Where you part company with the Pope is, he thinks he really does have adequate grounds for believing in heaven and hell (and purgatory I presume, though now I come to think of it, I’m not sure it is any more securely founded than limbo). Here he is relying on “better” sources, notably the Bible. Of course they are no better from your point of view, since at the end of the day it all comes down to madman who hear voices in the air, distilling their frenzy into holy writ. But however little you may like it, the fact is that the Vatican accords greater credence to Matthew, Mark, Luke and John than it does to medieval scholars. That’s why limbo can be demolished without endangering the whole edifice.
“They weren’t. That’s what I keep telling you. It wasn’t an article of faith.”
But does the fact that it wasn’t an article of faith in fact mean that they weren’t asked to believe it? If they weren’t asked to believe it, why did they believe it? If they weren’t asked to believe it, why is there any need to change it now? If they weren’t asked to believe it, why do various accounts say it made parents unhappy for centuries? Are they all inaccurate? (That’s certainly possible.)

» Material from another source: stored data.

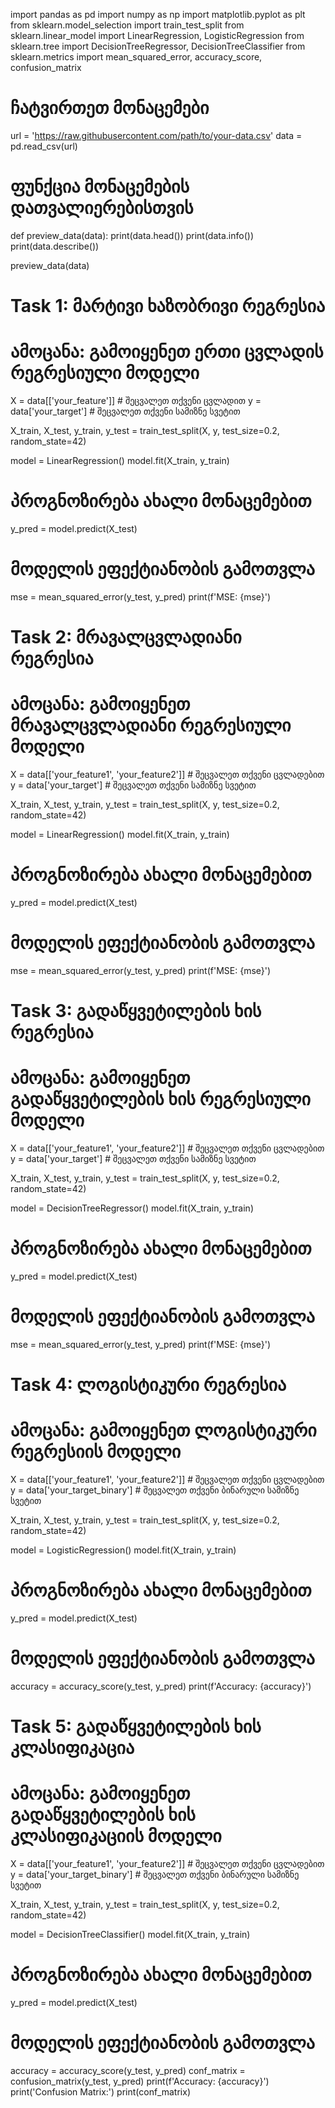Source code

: import pandas as pd
import numpy as np
import matplotlib.pyplot as plt
from sklearn.model_selection import train_test_split
from sklearn.linear_model import LinearRegression, LogisticRegression
from sklearn.tree import DecisionTreeRegressor, DecisionTreeClassifier
from sklearn.metrics import mean_squared_error, accuracy_score, confusion_matrix

# ჩატვირთეთ მონაცემები
url = 'https://raw.githubusercontent.com/path/to/your-data.csv'
data = pd.read_csv(url)

# ფუნქცია მონაცემების დათვალიერებისთვის
def preview_data(data):
    print(data.head())
    print(data.info())
    print(data.describe())

preview_data(data)

# Task 1: მარტივი ხაზობრივი რეგრესია
# ამოცანა: გამოიყენეთ ერთი ცვლადის რეგრესიული მოდელი
X = data[['your_feature']]  # შეცვალეთ თქვენი ცვლადით
y = data['your_target']  # შეცვალეთ თქვენი სამიზნე სვეტით

X_train, X_test, y_train, y_test = train_test_split(X, y, test_size=0.2, random_state=42)

model = LinearRegression()
model.fit(X_train, y_train)

# პროგნოზირება ახალი მონაცემებით
y_pred = model.predict(X_test)

# მოდელის ეფექტიანობის გამოთვლა
mse = mean_squared_error(y_test, y_pred)
print(f'MSE: {mse}')

# Task 2: მრავალცვლადიანი რეგრესია
# ამოცანა: გამოიყენეთ მრავალცვლადიანი რეგრესიული მოდელი
X = data[['your_feature1', 'your_feature2']]  # შეცვალეთ თქვენი ცვლადებით
y = data['your_target']  # შეცვალეთ თქვენი სამიზნე სვეტით

X_train, X_test, y_train, y_test = train_test_split(X, y, test_size=0.2, random_state=42)

model = LinearRegression()
model.fit(X_train, y_train)

# პროგნოზირება ახალი მონაცემებით
y_pred = model.predict(X_test)

# მოდელის ეფექტიანობის გამოთვლა
mse = mean_squared_error(y_test, y_pred)
print(f'MSE: {mse}')

# Task 3: გადაწყვეტილების ხის რეგრესია
# ამოცანა: გამოიყენეთ გადაწყვეტილების ხის რეგრესიული მოდელი
X = data[['your_feature1', 'your_feature2']]  # შეცვალეთ თქვენი ცვლადებით
y = data['your_target']  # შეცვალეთ თქვენი სამიზნე სვეტით

X_train, X_test, y_train, y_test = train_test_split(X, y, test_size=0.2, random_state=42)

model = DecisionTreeRegressor()
model.fit(X_train, y_train)

# პროგნოზირება ახალი მონაცემებით
y_pred = model.predict(X_test)

# მოდელის ეფექტიანობის გამოთვლა
mse = mean_squared_error(y_test, y_pred)
print(f'MSE: {mse}')

# Task 4: ლოგისტიკური რეგრესია
# ამოცანა: გამოიყენეთ ლოგისტიკური რეგრესიის მოდელი
X = data[['your_feature1', 'your_feature2']]  # შეცვალეთ თქვენი ცვლადებით
y = data['your_target_binary']  # შეცვალეთ თქვენი ბინარული სამიზნე სვეტით

X_train, X_test, y_train, y_test = train_test_split(X, y, test_size=0.2, random_state=42)

model = LogisticRegression()
model.fit(X_train, y_train)

# პროგნოზირება ახალი მონაცემებით
y_pred = model.predict(X_test)

# მოდელის ეფექტიანობის გამოთვლა
accuracy = accuracy_score(y_test, y_pred)
print(f'Accuracy: {accuracy}')

# Task 5: გადაწყვეტილების ხის კლასიფიკაცია
# ამოცანა: გამოიყენეთ გადაწყვეტილების ხის კლასიფიკაციის მოდელი
X = data[['your_feature1', 'your_feature2']]  # შეცვალეთ თქვენი ცვლადებით
y = data['your_target_binary']  # შეცვალეთ თქვენი ბინარული სამიზნე სვეტით

X_train, X_test, y_train, y_test = train_test_split(X, y, test_size=0.2, random_state=42)

model = DecisionTreeClassifier()
model.fit(X_train, y_train)

# პროგნოზირება ახალი მონაცემებით
y_pred = model.predict(X_test)

# მოდელის ეფექტიანობის გამოთვლა
accuracy = accuracy_score(y_test, y_pred)
conf_matrix = confusion_matrix(y_test, y_pred)
print(f'Accuracy: {accuracy}')
print('Confusion Matrix:')
print(conf_matrix)

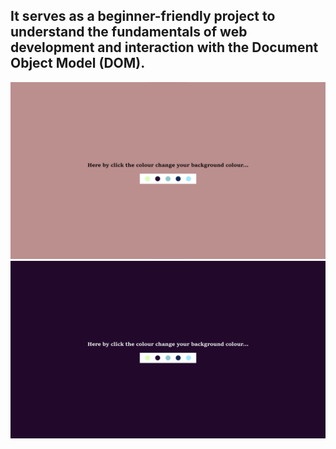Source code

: ##  It serves as a beginner-friendly project to understand the fundamentals of web development and interaction with the Document Object Model (DOM).

<img src="https://github.com/nithishsenthilkumar/background_colour_change/blob/main/image1.png">
<img src="https://github.com/nithishsenthilkumar/background_colour_change/blob/main/image2.png">
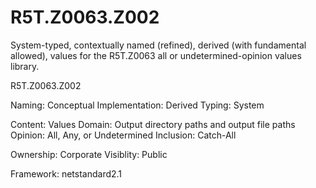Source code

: # R5T.Z0063.Z002
System-typed, contextually named (refined), derived (with fundamental allowed), values for the R5T.Z0063 all or undetermined-opinion values library.

R5T.Z0063.Z002

Naming: Conceptual
Implementation: Derived
Typing: System

Content: Values
Domain: Output directory paths and output file paths
Opinion: All, Any, or Undetermined
Inclusion: Catch-All

Ownership: Corporate
Visiblity: Public

Framework: netstandard2.1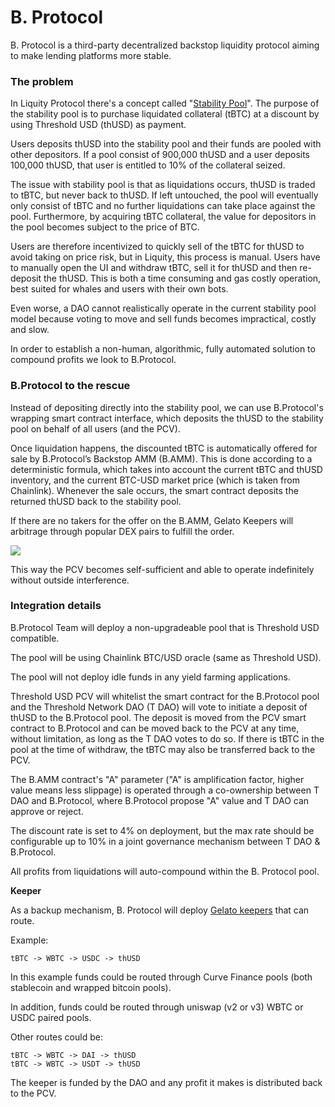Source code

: # B. Protocol

B. Protocol is a third-party decentralized backstop liquidity protocol aiming to make lending platforms more stable.&#x20;

### The problem

In Liquity Protocol there's a concept called "[Stability Pool](https://docs.liquity.org/faq/stability-pool-and-liquidations)". The purpose of the stability pool is to purchase liquidated collateral (tBTC) at a discount by using Threshold USD (thUSD) as payment.&#x20;

Users deposits thUSD into the stability pool and their funds are pooled with other depositors. If a pool consist of 900,000 thUSD and a user deposits 100,000 thUSD, that user is entitled to 10% of the collateral seized.&#x20;

The issue with stability pool is that as liquidations occurs, thUSD is traded to tBTC, but never back to thUSD. If left untouched, the pool will eventually only consist of tBTC and no further liquidations can take place against the pool. Furthermore, by acquiring tBTC collateral, the value for depositors in the pool becomes subject to the price of BTC.&#x20;

Users are therefore incentivized to quickly sell of the tBTC for thUSD to avoid taking on price risk, but in Liquity, this process is manual. Users have to manually open the UI and withdraw tBTC, sell it for thUSD and then re-deposit the thUSD. This is both a time consuming and gas costly operation, best suited for whales and users with their own bots.&#x20;

Even worse, a DAO cannot realistically operate in the current stability pool model because voting to move and sell funds becomes impractical, costly and slow.&#x20;

In order to establish a non-human, algorithmic, fully automated solution to compound profits we look to B.Protocol.&#x20;

### B.Protocol to the rescue

Instead of depositing directly into the stability pool, we can use B.Protocol's wrapping smart contract interface, which deposits the thUSD to the stability pool on behalf of all users (and the PCV).&#x20;

Once liquidation happens, the discounted tBTC is automatically offered for sale by B.Protocol’s Backstop AMM (B.AMM). This is done according to a deterministic formula, which takes into account the current tBTC and thUSD inventory, and the current BTC-USD market price (which is taken from Chainlink). Whenever the sale occurs, the smart contract deposits the returned thUSD back to the stability pool.

If there are no takers for the offer on the B.AMM, Gelato Keepers will arbitrage through popular DEX pairs to fulfill the order.&#x20;

![](../../.gitbook/assets/BProtocolChart.png)

This way the PCV becomes self-sufficient and able to operate indefinitely without outside interference.&#x20;

### Integration details

B.Protocol Team will deploy a non-upgradeable pool that is Threshold USD compatible.

The pool will be using Chainlink BTC/USD oracle (same as Threshold USD).

The pool will not deploy idle funds in any yield farming applications.&#x20;

Threshold USD PCV will whitelist the smart contract for the B.Protocol pool and the Threshold Network DAO (T DAO) will vote to initiate a deposit of thUSD to the B.Protocol pool. The deposit is moved from the PCV smart contract to B.Protocol and can be moved back to the PCV at any time, without limitation, as long as the T DAO votes to do so. If there is tBTC in the pool at the time of withdraw, the tBTC may also be transferred back to the PCV.&#x20;

The B.AMM contract's "A" parameter ("A" is amplification factor​​​, higher value means less slippage) is operated through a co-ownership between T DAO and B.Protocol, where B.Protocol propose "A" value and T DAO can approve or reject.

The discount rate is set to 4% on deployment, but the max rate should be configurable up to 10% in a joint governance mechanism between T DAO & B.Protocol. &#x20;

All profits from liquidations will auto-compound within the B. Protocol pool.&#x20;

**Keeper**

As a backup mechanism, B. Protocol will deploy [Gelato keepers](https://medium.com/gelato-network/introducing-gelato-v2-the-most-reliable-way-to-automate-your-ethereum-smart-contracts-73cd0010599e) that can route.

Example:​

`tBTC -> WBTC -> USDC -> thUSD`

In this example funds could be routed through Curve Finance pools (both stablecoin and wrapped bitcoin pools).&#x20;

In addition, funds could be routed through uniswap (v2 or v3) WBTC or USDC paired pools.&#x20;

Other routes could be:

`tBTC -> WBTC -> DAI -> thUSD`\
`tBTC -> WBTC -> USDT -> thUSD`

The keeper is funded by the DAO and any profit it makes is distributed back to the PCV.

​
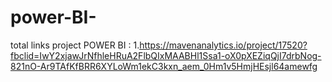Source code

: # power-BI-

total links project POWER BI :
1.https://mavenanalytics.io/project/17520?fbclid=IwY2xjawJrNfhleHRuA2FlbQIxMAABHl1Ssa1-oX0pXEZiqQjI7drbNog-821nO-Ar9TAfKfBRR6XYLoWm1ekC3kxn_aem_0Hm1v5HmjHEsjl64amewfg
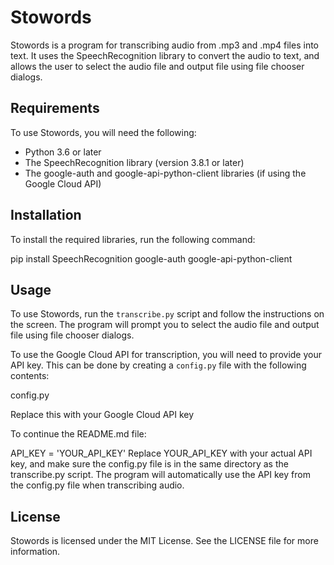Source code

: # Stowords

Stowords is a program for transcribing audio from .mp3 and .mp4 files into text. It uses the SpeechRecognition library to convert the audio to text, and allows the user to select the audio file and output file using file chooser dialogs.

## Requirements

To use Stowords, you will need the following:

- Python 3.6 or later
- The SpeechRecognition library (version 3.8.1 or later)
- The google-auth and google-api-python-client libraries (if using the Google Cloud API)

## Installation

To install the required libraries, run the following command:

pip install SpeechRecognition google-auth google-api-python-client


## Usage

To use Stowords, run the `transcribe.py` script and follow the instructions on the screen. The program will prompt you to select the audio file and output file using file chooser dialogs.

To use the Google Cloud API for transcription, you will need to provide your API key. This can be done by creating a `config.py` file with the following contents:

config.py

Replace this with your Google Cloud API key

To continue the README.md file:

API_KEY = 'YOUR_API_KEY'
Replace YOUR_API_KEY with your actual API key, and make sure the config.py file is in the same directory as the transcribe.py script. The program will automatically use the API key from the config.py file when transcribing audio.

## License
Stowords is licensed under the MIT License. See the LICENSE file for more information.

You seem to be saying that if it’s not an article of faith it has no weight at all; I’m saying it appears to be the case that items short of articles of faith do have weight. That may not be how things are supposed to be, but it certainly looks as if that’s how they are.
“I think you are going around in circles and the way to break out is to acknowledge the fact that religious beliefs mostly originate in personal experiences of some kind.”
Well, one, I don’t particularly want to break out. The circles I’m going around in (in my view) are the circles created by religious teachings and beliefs; they’re repetitive and non-revisable, so circularity is in that sense inevitable. In other words, if I notice a bit of dogmatic silliness, I’m likely to point it out even if it’s very like (or identical to) one I’ve pointed out before.
And two, I’m not about to ‘acknowledge’ the ‘fact’ that ‘religious beliefs mostly originate in personal experiences of some kind’ because I don’t know that it is a fact, and don’t think it is. I think religious beliefs mostly originate in upbringing. And that’s especially true of specific and bizarre bits of belief such as limbo. What ‘personal experiences’ are the origin of belief in limbo? Sitting in church for a lot of years, would be my guess, not god shouting from a cloud.
“Typically, somebody has a vision or hears voices and finds the experience too overwhelming to be explained as a hallucination.”
Not really. Sometimes that’s the case, but my guess is that more typically (yes, it’s a guess, but so is yours – you don’t really know what’s typical, do you) that somebody never considers the possibility that it’s a hallucination, because people generally aren’t skeptical, because they’re not taught to be (cf hours in church theory). Look at Elizabeth Loftus’s work on memory for example – people generally are adamant that their memories are accurate, including when the memories in question are ones that experimenters have deliberately created. Skepticism is rare.
“But however little you may like it, the fact is that the Vatican accords greater credence to Matthew, Mark, Luke and John than it does to medieval scholars. That’s why limbo can be demolished without endangering the whole edifice.”
Well, that leaves out a few things. The fact that Matthew and the gang contradict each other, for instance; the fact that even the Vatican doesn’t accord credence to every bit of the bible; the fact that it’s selective about which medieval scholarship it chooses to repudiate; and so on. Anyway, the issue isn’t whether limbo can be demolished without endangering the whole edifice (I have no hope whatever that the limbo thing is going to endanger the edifice), it’s whether limbo can be demolished without raising questions in the minds of some believers as well as some impertinent outsiders; I would say no, it can’t, since the impertinent outsiders have already asked some of the questions.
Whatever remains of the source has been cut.